Scan the records below and copy every line that contains the string "architecture".

(Stored dataset items)
====================
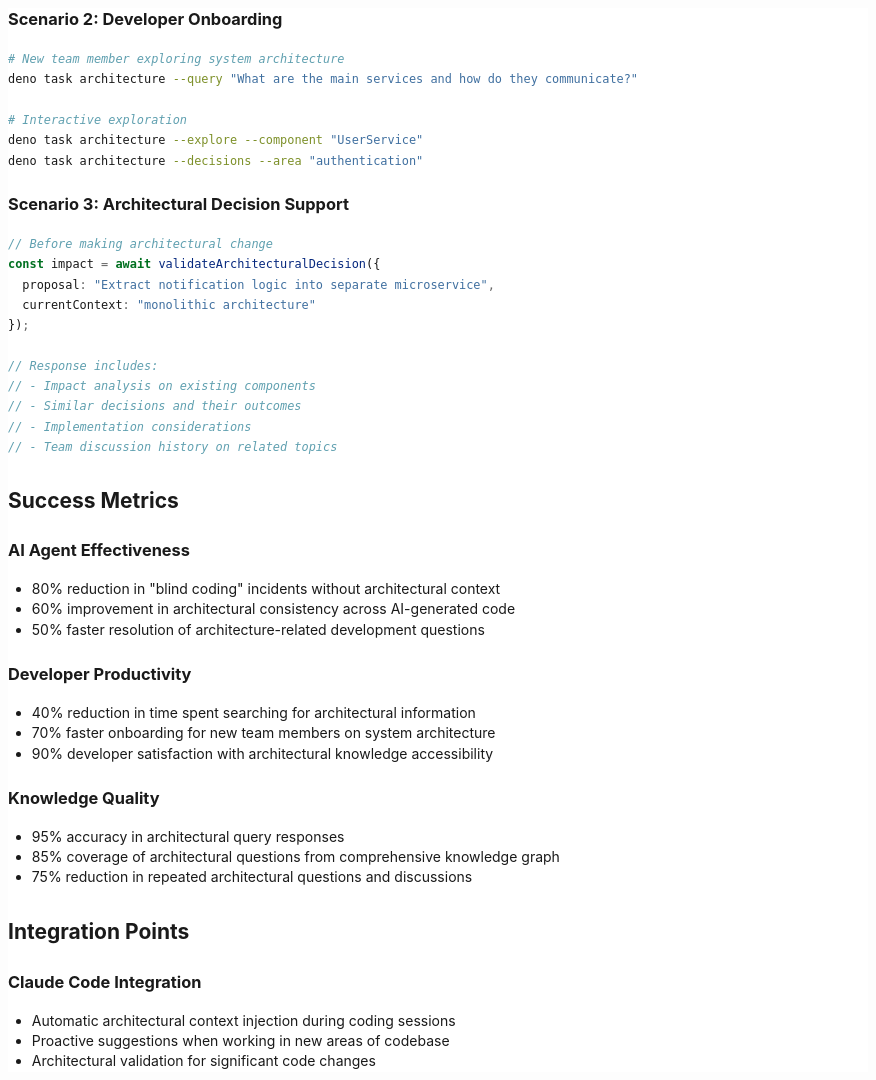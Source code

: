 ### **Scenario 2: Developer Onboarding**
```bash
# New team member exploring system architecture
deno task architecture --query "What are the main services and how do they communicate?"

# Interactive exploration
deno task architecture --explore --component "UserService"
deno task architecture --decisions --area "authentication"
```

### **Scenario 3: Architectural Decision Support**
```typescript
// Before making architectural change
const impact = await validateArchitecturalDecision({
  proposal: "Extract notification logic into separate microservice",
  currentContext: "monolithic architecture"
});

// Response includes:
// - Impact analysis on existing components
// - Similar decisions and their outcomes
// - Implementation considerations
// - Team discussion history on related topics
```

## Success Metrics

### **AI Agent Effectiveness**
- 80% reduction in "blind coding" incidents without architectural context
- 60% improvement in architectural consistency across AI-generated code
- 50% faster resolution of architecture-related development questions

### **Developer Productivity**
- 40% reduction in time spent searching for architectural information
- 70% faster onboarding for new team members on system architecture
- 90% developer satisfaction with architectural knowledge accessibility

### **Knowledge Quality**
- 95% accuracy in architectural query responses
- 85% coverage of architectural questions from comprehensive knowledge graph
- 75% reduction in repeated architectural questions and discussions

## Integration Points

### **Claude Code Integration**
- Automatic architectural context injection during coding sessions
- Proactive suggestions when working in new areas of codebase
- Architectural validation for significant code changes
====================
→ **Response box**:
# New team member exploring system architecture
deno task architecture --query "What are the main services and how do they communicate?"
deno task architecture --explore --component "UserService"
deno task architecture --decisions --area "authentication"
  currentContext: "monolithic architecture"
- 50% faster resolution of architecture-related development questions
- 70% faster onboarding for new team members on system architecture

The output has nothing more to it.